Limitations of Experience Metrics
Diagnosing technical issues or errors that are the root cause of a poor user experience can be a difficult and cumbersome task. You will also sometimes be constrained by existing technological platforms and architectures that can make it difficult to react to performance-related issues. So there will be limits to what a marketing team can actually monitor here. My suggestion is to focus on key measures, such as page/screen load times and error or crash rates. Anything beyond that and you may want to shift the responsibility to your web or app ops team.
Acquisition Metrics
Acquisition metrics measure the overall efficiency of your marketing spend in achieving your campaign goals. These are the typical ‘cost-per’ metrics you’ve probably seen or heard before, such as Cost Per Click, and Cost Per Impression. They’re calculated by dividing the total cost of your interactions (e.g. clicks, leads, etc) by the total number of interactions. For example, if you spent $500 on ads, and generated a total of 1000 clicks, then CPC is $0.5.
Example Metrics:
Cost Per Click (CPC)
Cost Per Impression (CPM)
Cost Per Lead (CPL)
Cost Per Outcome (CPO)
Benefits of Acquisition Metrics
I often refer to acquisition metrics, like CPC, as the cost-of-doing-business metrics. This is because these metrics tell you, very directly, about spend efficiency.
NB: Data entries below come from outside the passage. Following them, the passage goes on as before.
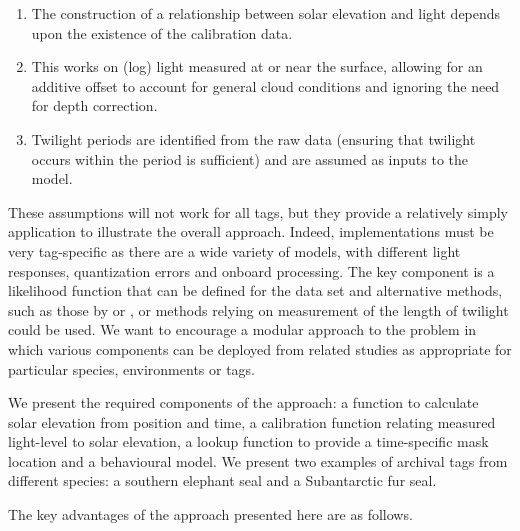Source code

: \documentclass[10pt]{article}
\begin{document}
\begin{enumerate}
\item{The construction of a relationship between solar elevation and
    light depends upon the existence of the calibration
    data.} \item{This works on (log) light measured at or near the
    surface, allowing for an additive offset to account for general
    cloud conditions and ignoring the need for depth
    correction.}\item{Twilight periods are identified from the raw
    data (ensuring that twilight occurs within the period is
    sufficient) and are assumed as inputs to the model.}
\end{enumerate}


These assumptions will not work for all tags, but they provide a
relatively simply application to illustrate the overall approach.
Indeed, implementations must be very tag-specific as there are a wide
variety of models, with different light responses, quantization errors
and onboard processing.  The key component is a likelihood function
that can be defined for the data set and alternative methods, such as
those by \cite{Ekstrom2007} or \cite{sibert2007sml}, or methods
relying on measurement of the length of twilight could be used. We
want to encourage a modular approach to the problem in which various
components can be deployed from related studies as appropriate for
particular species, environments or tags.


We present the required components of the approach: a function to
calculate solar elevation from position and time, a calibration
function relating measured light-level to solar elevation, a lookup
function to provide a time-specific mask location and a behavioural
model. We present two examples of archival tags from different
species: a southern elephant seal and a Subantarctic fur seal.

The key advantages of the approach presented here are as follows.
\end{document}
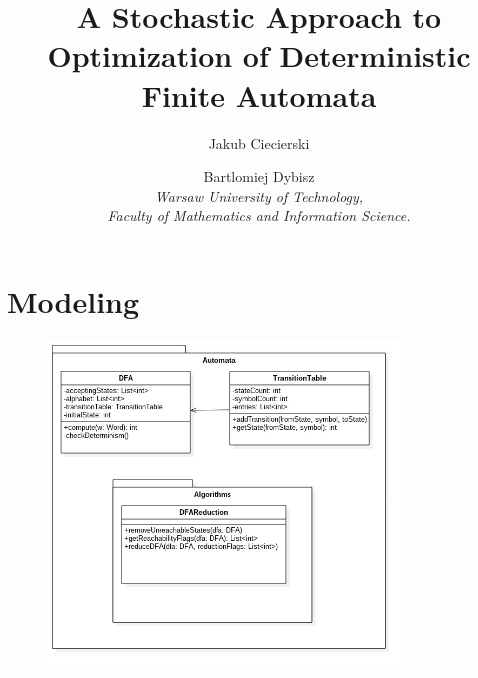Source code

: \documentclass[runningheads, a4paper]{llncs}
\begin{document}
\mainmatter  %

\title{A Stochastic Approach to Optimization of Deterministic Finite Automata}


\author{Jakub Ciecierski \and Bartlomiej Dybisz \\ 
\textit{Warsaw University of Technology, \\
Faculty of Mathematics and Information Science.}}
%

\maketitle

\section{Modeling}

\begin{figure}[h]
    \includegraphics[width=0.85\textwidth]{res/uml/classes/automata.jpg}
\end{figure}
\end{document}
For example, if you know that your benchmark for CPC is $0.5 from your prior campaigns, but your latest campaign is running at a CPC of $1.5, you know that either something is wrong with your ad creative, ads configuration, or that you’re simply targeting a more difficult niche. Either way, it only takes 1 second to look at an Acquisition metric to know that something may be wrong and that you need to take action.
Limitations of Acquisition Metrics
I sometimes see acquisition metrics being conflated with conversion or ROI. Let me be clear, they are not. If your boss asked you what the return on investment for your campaign was, you wouldn’t respond by telling them how much you spent. So never use measures like CPC, CPM or CPL as conversion or ROI metrics. These metrics simply tell you about the efficiency of your marketing dollars, nothing more, nothing less.
Conversion Metrics
Conversion metrics tell you how many people followed through to a desired action (or actions) which in turn creates some form of business value. Conversion metrics are most often associated with e-commerce and sales. However, conversion metrics apply to any channel and business objective and can include metrics like leads, whitepaper downloads, etc. Simply put, conversion metrics measure any action(s) that you intended your audience to take as a result of being exposed to your marketing activity.
Example Metrics:
Sales
Transactions
Conversion Events / Goals
Conversion Rate
Benefits of Conversion Metrics
Conversion metrics are essential to understanding whether your marketing activity is actually creating business value.
Limitations of Conversion Metrics
Outside of e-commerce, you need to be very careful about how you select and quantify your conversion metrics. Make sure that you choose metrics/actions that truly create some form of business value. And if you do decide to use a conversion rate make sure you consider which touch points contribute to your conversion calculation (e.g. site-wide visits vs landing page visits / sales).